### Task goal
Of all the lines in the entries below, give again exactly those starting at the line containing "just worked. I" and ending at the line containing "dependent on the gcc", both ends included, and no others.

### Data for the task
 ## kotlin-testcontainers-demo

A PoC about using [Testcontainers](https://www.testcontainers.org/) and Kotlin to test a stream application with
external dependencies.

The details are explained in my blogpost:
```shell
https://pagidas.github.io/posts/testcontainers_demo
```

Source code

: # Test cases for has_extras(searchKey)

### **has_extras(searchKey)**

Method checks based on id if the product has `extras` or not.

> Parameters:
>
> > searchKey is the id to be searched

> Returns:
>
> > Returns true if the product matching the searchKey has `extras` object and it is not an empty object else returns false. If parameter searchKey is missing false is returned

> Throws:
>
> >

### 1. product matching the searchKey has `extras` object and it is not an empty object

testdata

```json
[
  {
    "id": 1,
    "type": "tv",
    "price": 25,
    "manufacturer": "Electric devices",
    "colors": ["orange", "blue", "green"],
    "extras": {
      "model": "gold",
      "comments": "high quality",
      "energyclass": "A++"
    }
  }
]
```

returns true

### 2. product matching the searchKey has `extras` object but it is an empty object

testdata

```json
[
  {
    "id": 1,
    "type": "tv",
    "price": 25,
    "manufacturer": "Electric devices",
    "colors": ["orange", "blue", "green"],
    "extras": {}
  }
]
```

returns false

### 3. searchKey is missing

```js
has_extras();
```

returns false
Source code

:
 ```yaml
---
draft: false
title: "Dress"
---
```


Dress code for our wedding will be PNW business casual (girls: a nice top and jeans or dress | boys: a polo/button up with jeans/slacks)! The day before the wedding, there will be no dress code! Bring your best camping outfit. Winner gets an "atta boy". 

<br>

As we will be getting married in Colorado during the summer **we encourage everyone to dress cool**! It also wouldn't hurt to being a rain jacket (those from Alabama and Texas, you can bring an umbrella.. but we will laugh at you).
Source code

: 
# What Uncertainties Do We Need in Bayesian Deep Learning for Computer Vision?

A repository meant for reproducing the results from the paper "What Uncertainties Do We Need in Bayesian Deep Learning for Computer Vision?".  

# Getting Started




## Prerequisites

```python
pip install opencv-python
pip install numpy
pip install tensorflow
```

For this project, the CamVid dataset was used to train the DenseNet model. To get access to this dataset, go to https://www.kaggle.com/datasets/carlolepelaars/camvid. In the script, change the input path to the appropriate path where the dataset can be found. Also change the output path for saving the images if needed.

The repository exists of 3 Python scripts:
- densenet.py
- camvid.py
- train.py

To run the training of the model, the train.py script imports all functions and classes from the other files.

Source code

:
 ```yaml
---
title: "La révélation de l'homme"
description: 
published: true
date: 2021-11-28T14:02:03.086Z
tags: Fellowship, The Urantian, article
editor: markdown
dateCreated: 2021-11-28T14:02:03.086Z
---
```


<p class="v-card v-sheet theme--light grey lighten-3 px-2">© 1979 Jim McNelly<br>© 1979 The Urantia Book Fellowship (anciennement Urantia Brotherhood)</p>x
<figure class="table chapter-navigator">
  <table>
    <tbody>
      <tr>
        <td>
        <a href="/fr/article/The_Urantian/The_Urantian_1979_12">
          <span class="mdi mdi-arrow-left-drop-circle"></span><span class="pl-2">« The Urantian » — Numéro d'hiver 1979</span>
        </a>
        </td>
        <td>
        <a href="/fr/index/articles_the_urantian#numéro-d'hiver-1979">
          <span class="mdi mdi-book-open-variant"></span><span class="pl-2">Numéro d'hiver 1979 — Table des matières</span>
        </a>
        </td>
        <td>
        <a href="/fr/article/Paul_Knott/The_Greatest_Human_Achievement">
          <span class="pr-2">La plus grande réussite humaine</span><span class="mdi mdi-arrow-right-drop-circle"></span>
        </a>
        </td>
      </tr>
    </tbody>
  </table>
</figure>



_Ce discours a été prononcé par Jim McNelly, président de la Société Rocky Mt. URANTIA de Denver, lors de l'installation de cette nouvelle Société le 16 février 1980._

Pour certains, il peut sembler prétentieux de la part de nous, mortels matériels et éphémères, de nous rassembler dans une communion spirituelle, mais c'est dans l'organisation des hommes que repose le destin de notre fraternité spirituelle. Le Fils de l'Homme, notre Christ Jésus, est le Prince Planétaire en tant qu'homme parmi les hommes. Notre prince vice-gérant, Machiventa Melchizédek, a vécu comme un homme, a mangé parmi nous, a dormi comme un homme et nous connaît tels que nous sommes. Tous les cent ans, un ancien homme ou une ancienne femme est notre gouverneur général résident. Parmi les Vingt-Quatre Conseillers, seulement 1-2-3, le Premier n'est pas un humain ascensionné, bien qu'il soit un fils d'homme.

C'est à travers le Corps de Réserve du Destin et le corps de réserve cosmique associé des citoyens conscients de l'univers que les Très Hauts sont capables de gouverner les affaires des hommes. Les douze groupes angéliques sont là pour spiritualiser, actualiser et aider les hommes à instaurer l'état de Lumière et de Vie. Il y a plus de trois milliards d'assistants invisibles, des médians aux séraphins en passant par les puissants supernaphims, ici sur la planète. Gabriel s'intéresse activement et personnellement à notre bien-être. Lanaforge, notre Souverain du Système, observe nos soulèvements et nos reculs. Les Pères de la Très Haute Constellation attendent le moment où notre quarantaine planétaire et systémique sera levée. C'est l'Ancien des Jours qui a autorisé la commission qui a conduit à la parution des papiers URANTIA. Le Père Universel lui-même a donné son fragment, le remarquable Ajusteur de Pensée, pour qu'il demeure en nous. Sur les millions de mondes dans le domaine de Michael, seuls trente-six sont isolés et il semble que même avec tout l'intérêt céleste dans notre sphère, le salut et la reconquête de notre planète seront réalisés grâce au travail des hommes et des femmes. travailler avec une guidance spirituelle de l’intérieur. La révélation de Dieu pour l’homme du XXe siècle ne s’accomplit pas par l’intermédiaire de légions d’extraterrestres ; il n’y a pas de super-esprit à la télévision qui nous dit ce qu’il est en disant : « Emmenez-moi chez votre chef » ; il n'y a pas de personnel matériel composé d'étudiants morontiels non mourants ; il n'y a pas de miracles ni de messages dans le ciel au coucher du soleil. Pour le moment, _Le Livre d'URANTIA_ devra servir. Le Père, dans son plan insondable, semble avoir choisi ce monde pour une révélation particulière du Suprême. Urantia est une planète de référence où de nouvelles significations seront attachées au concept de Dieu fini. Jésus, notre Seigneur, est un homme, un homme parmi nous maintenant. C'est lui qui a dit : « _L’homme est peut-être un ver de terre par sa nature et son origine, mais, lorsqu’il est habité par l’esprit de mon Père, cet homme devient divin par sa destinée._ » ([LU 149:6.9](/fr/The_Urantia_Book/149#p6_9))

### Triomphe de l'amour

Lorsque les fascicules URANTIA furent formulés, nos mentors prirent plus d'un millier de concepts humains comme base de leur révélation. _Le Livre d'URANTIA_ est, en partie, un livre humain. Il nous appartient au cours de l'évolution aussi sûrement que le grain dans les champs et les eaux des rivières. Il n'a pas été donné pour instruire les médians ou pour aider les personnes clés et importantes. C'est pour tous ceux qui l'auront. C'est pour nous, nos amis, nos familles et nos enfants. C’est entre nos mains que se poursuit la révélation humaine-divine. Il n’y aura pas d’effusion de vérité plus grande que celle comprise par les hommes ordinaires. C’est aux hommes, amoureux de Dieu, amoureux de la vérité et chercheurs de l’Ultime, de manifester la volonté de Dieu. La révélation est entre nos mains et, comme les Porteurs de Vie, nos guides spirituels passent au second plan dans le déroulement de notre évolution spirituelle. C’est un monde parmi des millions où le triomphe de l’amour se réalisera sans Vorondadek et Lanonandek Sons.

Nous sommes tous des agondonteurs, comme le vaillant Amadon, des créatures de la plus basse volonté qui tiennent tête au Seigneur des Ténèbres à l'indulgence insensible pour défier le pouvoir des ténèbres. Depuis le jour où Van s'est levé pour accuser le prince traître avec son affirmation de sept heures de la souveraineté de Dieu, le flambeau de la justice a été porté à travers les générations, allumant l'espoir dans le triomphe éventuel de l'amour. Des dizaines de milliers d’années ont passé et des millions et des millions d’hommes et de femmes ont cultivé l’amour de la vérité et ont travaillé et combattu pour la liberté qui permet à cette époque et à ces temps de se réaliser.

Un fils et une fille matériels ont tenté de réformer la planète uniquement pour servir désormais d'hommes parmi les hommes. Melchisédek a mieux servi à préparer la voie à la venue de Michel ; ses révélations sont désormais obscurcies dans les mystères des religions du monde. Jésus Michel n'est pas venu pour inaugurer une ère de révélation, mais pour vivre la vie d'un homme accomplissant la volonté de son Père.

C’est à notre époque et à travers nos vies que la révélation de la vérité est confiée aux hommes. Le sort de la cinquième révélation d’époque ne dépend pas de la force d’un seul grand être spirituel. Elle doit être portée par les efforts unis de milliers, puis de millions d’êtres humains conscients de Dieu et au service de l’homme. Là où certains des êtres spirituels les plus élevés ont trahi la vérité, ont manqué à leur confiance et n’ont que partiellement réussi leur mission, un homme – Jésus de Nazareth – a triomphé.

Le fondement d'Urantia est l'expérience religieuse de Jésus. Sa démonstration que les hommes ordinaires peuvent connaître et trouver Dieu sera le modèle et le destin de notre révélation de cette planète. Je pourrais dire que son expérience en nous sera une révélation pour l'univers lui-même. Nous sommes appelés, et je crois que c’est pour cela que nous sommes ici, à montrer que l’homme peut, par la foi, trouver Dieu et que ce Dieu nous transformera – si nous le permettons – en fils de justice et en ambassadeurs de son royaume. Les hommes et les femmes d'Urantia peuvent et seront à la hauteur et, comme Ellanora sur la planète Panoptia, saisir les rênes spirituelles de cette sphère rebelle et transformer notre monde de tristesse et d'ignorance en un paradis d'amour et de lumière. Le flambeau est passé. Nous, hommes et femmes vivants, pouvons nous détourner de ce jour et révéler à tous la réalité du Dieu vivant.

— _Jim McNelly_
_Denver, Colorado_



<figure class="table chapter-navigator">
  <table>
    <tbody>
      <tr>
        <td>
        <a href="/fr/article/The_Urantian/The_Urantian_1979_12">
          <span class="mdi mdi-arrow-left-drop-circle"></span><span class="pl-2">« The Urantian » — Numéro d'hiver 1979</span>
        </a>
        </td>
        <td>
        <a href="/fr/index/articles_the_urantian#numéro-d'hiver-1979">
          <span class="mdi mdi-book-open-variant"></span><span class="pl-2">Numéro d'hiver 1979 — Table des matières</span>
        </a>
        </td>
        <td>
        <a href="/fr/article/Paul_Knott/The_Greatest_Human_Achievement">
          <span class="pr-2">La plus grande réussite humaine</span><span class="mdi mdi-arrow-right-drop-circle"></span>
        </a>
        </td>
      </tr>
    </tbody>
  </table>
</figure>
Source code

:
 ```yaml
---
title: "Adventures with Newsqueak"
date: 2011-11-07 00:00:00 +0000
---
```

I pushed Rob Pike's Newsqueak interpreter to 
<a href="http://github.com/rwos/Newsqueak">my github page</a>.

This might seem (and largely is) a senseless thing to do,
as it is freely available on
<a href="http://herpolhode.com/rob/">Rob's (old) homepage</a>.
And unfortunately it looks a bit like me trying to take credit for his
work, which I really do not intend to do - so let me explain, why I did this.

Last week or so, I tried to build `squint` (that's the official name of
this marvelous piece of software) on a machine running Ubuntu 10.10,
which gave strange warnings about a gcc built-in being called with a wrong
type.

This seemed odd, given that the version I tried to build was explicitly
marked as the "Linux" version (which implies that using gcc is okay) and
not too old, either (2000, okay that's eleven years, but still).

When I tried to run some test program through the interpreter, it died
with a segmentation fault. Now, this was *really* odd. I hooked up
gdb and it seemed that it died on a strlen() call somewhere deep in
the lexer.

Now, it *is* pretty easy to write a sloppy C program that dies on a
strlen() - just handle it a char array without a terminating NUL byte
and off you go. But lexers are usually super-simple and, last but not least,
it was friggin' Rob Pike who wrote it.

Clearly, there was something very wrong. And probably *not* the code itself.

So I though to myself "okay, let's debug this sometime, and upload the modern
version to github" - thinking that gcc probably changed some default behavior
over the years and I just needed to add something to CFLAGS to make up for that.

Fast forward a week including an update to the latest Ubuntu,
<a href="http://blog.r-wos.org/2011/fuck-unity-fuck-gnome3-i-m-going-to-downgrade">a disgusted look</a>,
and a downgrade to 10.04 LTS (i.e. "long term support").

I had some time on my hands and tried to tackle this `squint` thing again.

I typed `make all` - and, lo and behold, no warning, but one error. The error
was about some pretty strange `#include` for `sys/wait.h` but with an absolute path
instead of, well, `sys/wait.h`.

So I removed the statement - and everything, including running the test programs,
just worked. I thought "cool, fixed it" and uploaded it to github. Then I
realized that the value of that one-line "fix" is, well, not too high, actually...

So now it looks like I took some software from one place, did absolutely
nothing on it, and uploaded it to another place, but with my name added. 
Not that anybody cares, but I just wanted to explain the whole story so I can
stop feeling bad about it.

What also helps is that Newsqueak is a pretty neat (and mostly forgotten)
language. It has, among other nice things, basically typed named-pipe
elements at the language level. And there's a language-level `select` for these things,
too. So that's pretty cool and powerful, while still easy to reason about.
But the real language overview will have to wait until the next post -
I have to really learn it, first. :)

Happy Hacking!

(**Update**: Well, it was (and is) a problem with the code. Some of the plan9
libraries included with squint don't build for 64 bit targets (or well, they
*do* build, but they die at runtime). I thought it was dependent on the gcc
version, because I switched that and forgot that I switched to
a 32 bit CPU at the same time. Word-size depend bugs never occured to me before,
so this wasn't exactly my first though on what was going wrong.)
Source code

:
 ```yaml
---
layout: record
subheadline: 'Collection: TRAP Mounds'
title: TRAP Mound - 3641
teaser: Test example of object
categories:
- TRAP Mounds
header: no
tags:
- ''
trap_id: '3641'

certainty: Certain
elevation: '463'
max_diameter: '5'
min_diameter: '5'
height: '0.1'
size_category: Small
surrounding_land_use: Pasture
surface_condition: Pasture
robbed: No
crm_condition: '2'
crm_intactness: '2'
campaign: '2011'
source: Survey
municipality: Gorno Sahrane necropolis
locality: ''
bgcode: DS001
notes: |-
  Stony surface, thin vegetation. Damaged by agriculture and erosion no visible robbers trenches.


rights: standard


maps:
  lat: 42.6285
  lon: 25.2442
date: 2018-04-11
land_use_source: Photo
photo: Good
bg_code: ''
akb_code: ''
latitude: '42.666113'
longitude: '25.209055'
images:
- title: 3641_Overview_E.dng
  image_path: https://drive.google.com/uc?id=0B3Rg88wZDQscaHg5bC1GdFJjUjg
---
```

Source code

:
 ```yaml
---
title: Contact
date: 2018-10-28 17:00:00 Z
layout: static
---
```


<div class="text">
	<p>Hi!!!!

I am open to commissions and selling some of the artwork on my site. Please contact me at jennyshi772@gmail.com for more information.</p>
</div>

### Problem solution
just worked. I thought "cool, fixed it" and uploaded it to github. Then I
realized that the value of that one-line "fix" is, well, not too high, actually...

So now it looks like I took some software from one place, did absolutely
nothing on it, and uploaded it to another place, but with my name added. 
Not that anybody cares, but I just wanted to explain the whole story so I can
stop feeling bad about it.

What also helps is that Newsqueak is a pretty neat (and mostly forgotten)
language. It has, among other nice things, basically typed named-pipe
elements at the language level. And there's a language-level `select` for these things,
too. So that's pretty cool and powerful, while still easy to reason about.
But the real language overview will have to wait until the next post -
I have to really learn it, first. :)

Happy Hacking!

(**Update**: Well, it was (and is) a problem with the code. Some of the plan9
libraries included with squint don't build for 64 bit targets (or well, they
*do* build, but they die at runtime). I thought it was dependent on the gcc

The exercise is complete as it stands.